_Source data_:

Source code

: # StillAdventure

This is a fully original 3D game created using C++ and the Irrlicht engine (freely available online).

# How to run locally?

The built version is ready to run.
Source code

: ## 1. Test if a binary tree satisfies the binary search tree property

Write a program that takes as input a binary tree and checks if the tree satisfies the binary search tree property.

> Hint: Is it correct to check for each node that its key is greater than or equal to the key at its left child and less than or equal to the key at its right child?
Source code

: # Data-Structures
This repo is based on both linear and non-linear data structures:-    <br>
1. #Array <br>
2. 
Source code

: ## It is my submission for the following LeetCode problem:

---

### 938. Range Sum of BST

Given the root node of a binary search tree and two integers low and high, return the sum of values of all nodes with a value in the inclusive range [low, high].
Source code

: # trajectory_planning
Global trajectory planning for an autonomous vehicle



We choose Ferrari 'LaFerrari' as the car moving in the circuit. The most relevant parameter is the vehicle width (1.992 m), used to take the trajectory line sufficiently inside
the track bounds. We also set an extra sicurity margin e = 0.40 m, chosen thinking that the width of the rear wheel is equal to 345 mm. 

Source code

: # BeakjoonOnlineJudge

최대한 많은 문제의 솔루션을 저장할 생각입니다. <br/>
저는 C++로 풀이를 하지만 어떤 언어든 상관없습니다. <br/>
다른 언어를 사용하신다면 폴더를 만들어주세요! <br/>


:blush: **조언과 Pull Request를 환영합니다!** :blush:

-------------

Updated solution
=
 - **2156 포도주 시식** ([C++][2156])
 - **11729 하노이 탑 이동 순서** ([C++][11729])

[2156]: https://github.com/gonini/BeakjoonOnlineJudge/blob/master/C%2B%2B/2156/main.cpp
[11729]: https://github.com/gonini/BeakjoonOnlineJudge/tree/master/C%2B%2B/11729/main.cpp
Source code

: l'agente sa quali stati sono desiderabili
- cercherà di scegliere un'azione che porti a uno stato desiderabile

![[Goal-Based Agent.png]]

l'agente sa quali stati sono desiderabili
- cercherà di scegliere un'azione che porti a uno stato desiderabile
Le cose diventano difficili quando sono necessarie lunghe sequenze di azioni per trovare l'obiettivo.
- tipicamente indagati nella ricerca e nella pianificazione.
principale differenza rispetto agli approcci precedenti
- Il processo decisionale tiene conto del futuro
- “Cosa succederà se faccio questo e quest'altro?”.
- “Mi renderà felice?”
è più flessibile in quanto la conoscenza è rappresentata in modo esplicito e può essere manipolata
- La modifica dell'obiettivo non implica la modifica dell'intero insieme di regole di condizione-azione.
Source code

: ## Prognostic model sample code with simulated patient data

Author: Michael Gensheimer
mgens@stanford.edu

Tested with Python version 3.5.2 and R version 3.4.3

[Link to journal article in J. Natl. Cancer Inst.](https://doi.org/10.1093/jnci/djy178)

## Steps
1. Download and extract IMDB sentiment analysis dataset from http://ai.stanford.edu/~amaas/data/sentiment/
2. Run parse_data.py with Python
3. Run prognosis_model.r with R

_Exercise objective_:
When a line in the material above holds the word "master", copy that line.

_Task solution_:
[2156]: https://github.com/gonini/BeakjoonOnlineJudge/blob/master/C%2B%2B/2156/main.cpp
[11729]: https://github.com/gonini/BeakjoonOnlineJudge/tree/master/C%2B%2B/11729/main.cpp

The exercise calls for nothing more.